QUOTE (warhead @ Apr 7 2008, 02:06 PM)

This is a misconception that I've already addressed here:
http://www.chinahistoryforum.com/index.php...p;#entry4930039The Song commerce is actually a lot less developed than those of the later Ming. External trade is only a minor part of the economy. Most of Chinese trade were conducted within China itself. By late Ming, the empire has became far more integrated, creating several major inner economic zones. Numerous shops were set up along the riversides. Many Chinese historians call this the "infancy of capitalism".
Add to that Ming China's entry into the global Columbian Exchange with Portuguese, Spanish, Dutch, and American continental colonial trade by the mid 16th century.
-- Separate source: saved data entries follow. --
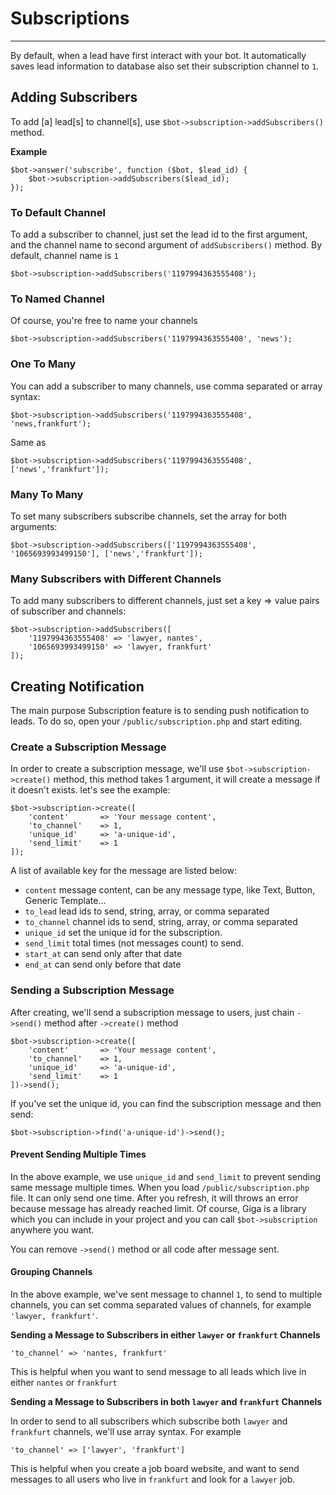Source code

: # Subscriptions
---
By default, when a lead have first interact with your bot. It automatically saves lead information to database also set their subscription channel to `1`.

## Adding Subscribers

To add [a] lead[s] to channel[s], use `$bot->subscription->addSubscribers()` method. 

**Example**
```
$bot->answer('subscribe', function ($bot, $lead_id) {
    $bot->subscription->addSubscribers($lead_id);
});
```

### To Default Channel

To add a subscriber to channel, just set the lead id to the first argument, and the channel name to second argument of `addSubscribers()` method. By default, channel name is `1`

```
$bot->subscription->addSubscribers('1197994363555408');
```

### To Named Channel

Of course, you're free to name your channels

```
$bot->subscription->addSubscribers('1197994363555408', 'news');
```

### One To Many

You can add a subscriber to many channels, use comma separated or array syntax:

```
$bot->subscription->addSubscribers('1197994363555408', 'news,frankfurt');
```

Same as

```
$bot->subscription->addSubscribers('1197994363555408', ['news','frankfurt']);
```

### Many To Many

To set many subscribers subscribe channels, set the array for both arguments:

```
$bot->subscription->addSubscribers(['1197994363555408', '1065693993499150'], ['news','frankfurt']);
```

### Many Subscribers with Different Channels

To add many subscribers to different channels, just set a key => value pairs of subscriber and channels:

```
$bot->subscription->addSubscribers([
    '1197994363555408' => 'lawyer, nantes', 
    '1065693993499150' => 'lawyer, frankfurt'
]);
```

## Creating Notification

The main purpose Subscription feature is to sending push notification to leads. To do so, open your `/public/subscription.php` and start editing.

### Create a Subscription Message

In order to create a subscription message, we'll use `$bot->subscription->create()` method, this method takes 1 argument, it will create a message if it doesn't exists. 
let's see the example:

```
$bot->subscription->create([
    'content'       => 'Your message content',
    'to_channel'    => 1,
    'unique_id'     => 'a-unique-id',
    'send_limit'    => 1
]);
```

A list of available key for the message are listed below:

- `content` message content, can be any message type, like Text, Button, Generic Template...
- `to_lead` lead ids to send, string, array, or comma separated
- `to_channel` channel ids to send, string, array, or comma separated 
- `unique_id` set the unique id for the subscription.
- `send_limit` total times (not messages count) to send.
- `start_at` can send only after that date
- `end_at` can send only before that date  

### Sending a Subscription Message

After creating, we'll send a subscription message to users, just chain `->send()` method after `->create()` method

```
$bot->subscription->create([
    'content'       => 'Your message content',
    'to_channel'    => 1,
    'unique_id'     => 'a-unique-id',
    'send_limit'    => 1
])->send();
```

If you've set the unique id, you can find the subscription message and then send:

```
$bot->subscription->find('a-unique-id')->send();
```

#### Prevent Sending Multiple Times

In the above example, we use `unique_id` and `send_limit` to prevent sending same message multiple times. When you load `/public/subscription.php` file. It can only send one time. After you refresh, it will throws an error because message has already reached limit. Of course, Giga is a library which you can include in your project and you can call `$bot->subscription` anywhere you want.

You can remove `->send()` method or all code after message sent.

#### Grouping Channels

In the above example, we've sent message to channel `1`, to send to multiple channels, you can set comma separated values of channels, for example `'lawyer, frankfurt'`. 

**Sending a Message to Subscribers in either `lawyer` or `frankfurt` Channels**

```
'to_channel' => 'nantes, frankfurt'
```

This is helpful when you want to send message to all leads which live in either `nantes` or `frankfurt`

**Sending a Message to Subscribers in both `lawyer` and `frankfurt` Channels**

In order to send to all subscribers which subscribe both `lawyer` and `frankfurt` channels, we'll use array syntax. For example

```
'to_channel' => ['lawyer', 'frankfurt']
```

This is helpful when you create a job board website, and want to send messages to all users who live in `frankfurt` and look for a `lawyer` job.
In the Song, the distance between market towns was shrinking and uninhabited areas of China's southern interior were being heavily settled like never before, increasing the amount of southern agricultural rice settelements that fed the south and the north. Song era administrative 'circuits' in what is now Zhejiang, Fujian, Jiangsu, southern Anhui boomed and expanded. Maritime commerce and shipbuilding was apparent in the Northern Song, but it was the Southern Song era when the shipbuilding industry took off along with maritime commerce. Emphasis on maritime commerce and shipbuilding was perpetuated into the Yuan Dynasty. The trend of development of growth in the southeast macroregion of China was strong in the Song (lol! I rhymed), but far more profound in the Ming Dynasty, as it grew immensely populous and prosperous, Northern China could hardly keep up with cities such as Hangzhou, and especially Suzhou.
But this is all concerned with commercial and demographic change, there were other profound changes in Chinese society and culture from the 10th to 17th centuries. Consider the transformation of the gentry class and its relationship with the merchant class.